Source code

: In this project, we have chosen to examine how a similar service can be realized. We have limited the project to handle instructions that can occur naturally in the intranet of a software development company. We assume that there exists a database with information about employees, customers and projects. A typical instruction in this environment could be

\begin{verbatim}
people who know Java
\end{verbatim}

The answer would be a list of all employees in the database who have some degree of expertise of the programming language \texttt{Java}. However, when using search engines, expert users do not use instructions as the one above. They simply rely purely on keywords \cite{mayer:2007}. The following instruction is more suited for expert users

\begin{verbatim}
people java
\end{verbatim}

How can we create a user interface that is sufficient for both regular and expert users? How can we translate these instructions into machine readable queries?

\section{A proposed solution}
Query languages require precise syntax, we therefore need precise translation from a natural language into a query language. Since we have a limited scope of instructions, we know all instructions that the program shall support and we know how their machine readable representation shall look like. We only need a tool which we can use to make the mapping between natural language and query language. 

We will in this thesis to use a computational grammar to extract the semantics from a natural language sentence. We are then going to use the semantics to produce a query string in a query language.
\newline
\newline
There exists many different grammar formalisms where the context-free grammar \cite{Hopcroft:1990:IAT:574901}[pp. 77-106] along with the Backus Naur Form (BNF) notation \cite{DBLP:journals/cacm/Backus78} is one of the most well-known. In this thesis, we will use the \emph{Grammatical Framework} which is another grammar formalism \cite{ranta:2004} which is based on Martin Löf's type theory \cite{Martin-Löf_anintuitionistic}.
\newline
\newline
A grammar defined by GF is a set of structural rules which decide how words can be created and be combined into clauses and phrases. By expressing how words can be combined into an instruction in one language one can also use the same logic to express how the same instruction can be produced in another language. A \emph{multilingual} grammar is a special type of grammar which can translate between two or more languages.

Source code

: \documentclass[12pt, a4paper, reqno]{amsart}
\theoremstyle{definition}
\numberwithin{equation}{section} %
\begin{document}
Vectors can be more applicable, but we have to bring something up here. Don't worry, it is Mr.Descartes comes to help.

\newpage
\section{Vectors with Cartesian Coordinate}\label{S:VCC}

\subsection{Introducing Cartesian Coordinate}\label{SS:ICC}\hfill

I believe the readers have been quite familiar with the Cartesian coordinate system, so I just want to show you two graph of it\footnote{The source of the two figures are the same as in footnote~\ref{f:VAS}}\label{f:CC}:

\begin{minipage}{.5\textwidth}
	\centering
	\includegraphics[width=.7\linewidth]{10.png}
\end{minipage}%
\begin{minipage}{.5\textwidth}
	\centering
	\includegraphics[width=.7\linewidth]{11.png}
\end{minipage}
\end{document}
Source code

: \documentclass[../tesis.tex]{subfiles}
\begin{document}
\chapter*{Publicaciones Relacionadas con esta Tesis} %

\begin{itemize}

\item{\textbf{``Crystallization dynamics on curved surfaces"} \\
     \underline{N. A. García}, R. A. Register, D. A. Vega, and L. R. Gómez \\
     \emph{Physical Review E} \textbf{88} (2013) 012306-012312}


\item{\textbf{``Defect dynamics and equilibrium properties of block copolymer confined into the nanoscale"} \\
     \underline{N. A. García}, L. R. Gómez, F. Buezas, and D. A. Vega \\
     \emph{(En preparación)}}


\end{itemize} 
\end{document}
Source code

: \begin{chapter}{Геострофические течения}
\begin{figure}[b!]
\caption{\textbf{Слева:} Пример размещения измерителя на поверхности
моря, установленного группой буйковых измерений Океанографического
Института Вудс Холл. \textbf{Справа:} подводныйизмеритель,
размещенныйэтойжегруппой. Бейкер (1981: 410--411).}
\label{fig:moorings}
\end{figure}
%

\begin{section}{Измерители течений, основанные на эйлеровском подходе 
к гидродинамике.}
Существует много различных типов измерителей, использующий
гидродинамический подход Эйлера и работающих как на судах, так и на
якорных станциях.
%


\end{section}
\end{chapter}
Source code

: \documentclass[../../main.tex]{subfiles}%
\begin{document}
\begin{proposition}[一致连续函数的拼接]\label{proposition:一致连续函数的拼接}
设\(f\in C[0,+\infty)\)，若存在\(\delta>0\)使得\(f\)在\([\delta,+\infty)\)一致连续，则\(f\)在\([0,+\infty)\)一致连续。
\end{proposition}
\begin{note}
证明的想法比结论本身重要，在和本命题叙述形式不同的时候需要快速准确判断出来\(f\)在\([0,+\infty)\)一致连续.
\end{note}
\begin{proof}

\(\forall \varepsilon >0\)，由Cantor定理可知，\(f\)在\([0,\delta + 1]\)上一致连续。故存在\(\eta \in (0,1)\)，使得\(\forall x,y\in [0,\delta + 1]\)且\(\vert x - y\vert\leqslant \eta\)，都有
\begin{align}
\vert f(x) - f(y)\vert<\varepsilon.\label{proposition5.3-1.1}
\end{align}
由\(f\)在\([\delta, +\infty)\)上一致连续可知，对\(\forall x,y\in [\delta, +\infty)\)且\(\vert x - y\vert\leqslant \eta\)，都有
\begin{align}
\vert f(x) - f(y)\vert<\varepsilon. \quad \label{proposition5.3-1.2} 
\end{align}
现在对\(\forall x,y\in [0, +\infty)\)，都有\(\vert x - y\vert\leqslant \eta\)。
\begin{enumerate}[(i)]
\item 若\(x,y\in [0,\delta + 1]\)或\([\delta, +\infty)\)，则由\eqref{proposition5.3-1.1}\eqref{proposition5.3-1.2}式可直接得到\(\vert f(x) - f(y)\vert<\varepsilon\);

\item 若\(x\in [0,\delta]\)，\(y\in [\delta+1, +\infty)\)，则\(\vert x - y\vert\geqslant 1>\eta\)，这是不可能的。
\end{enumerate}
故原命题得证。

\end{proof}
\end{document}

-*-

**Task prompt**
Give back exactly the lines running from the line containing "证明的想法比结论本身重要，在" through the end of the material above, both included, and nothing beyond them.

**Result**
证明的想法比结论本身重要，在和本命题叙述形式不同的时候需要快速准确判断出来\(f\)在\([0,+\infty)\)一致连续.
\end{note}
\begin{proof}

\(\forall \varepsilon >0\)，由Cantor定理可知，\(f\)在\([0,\delta + 1]\)上一致连续。故存在\(\eta \in (0,1)\)，使得\(\forall x,y\in [0,\delta + 1]\)且\(\vert x - y\vert\leqslant \eta\)，都有
\begin{align}
\vert f(x) - f(y)\vert<\varepsilon.\label{proposition5.3-1.1}
\end{align}
由\(f\)在\([\delta, +\infty)\)上一致连续可知，对\(\forall x,y\in [\delta, +\infty)\)且\(\vert x - y\vert\leqslant \eta\)，都有
\begin{align}
\vert f(x) - f(y)\vert<\varepsilon. \quad \label{proposition5.3-1.2} 
\end{align}
现在对\(\forall x,y\in [0, +\infty)\)，都有\(\vert x - y\vert\leqslant \eta\)。
\begin{enumerate}[(i)]
\item 若\(x,y\in [0,\delta + 1]\)或\([\delta, +\infty)\)，则由\eqref{proposition5.3-1.1}\eqref{proposition5.3-1.2}式可直接得到\(\vert f(x) - f(y)\vert<\varepsilon\);

\item 若\(x\in [0,\delta]\)，\(y\in [\delta+1, +\infty)\)，则\(\vert x - y\vert\geqslant 1>\eta\)，这是不可能的。
\end{enumerate}
故原命题得证。

\end{proof}
\end{document}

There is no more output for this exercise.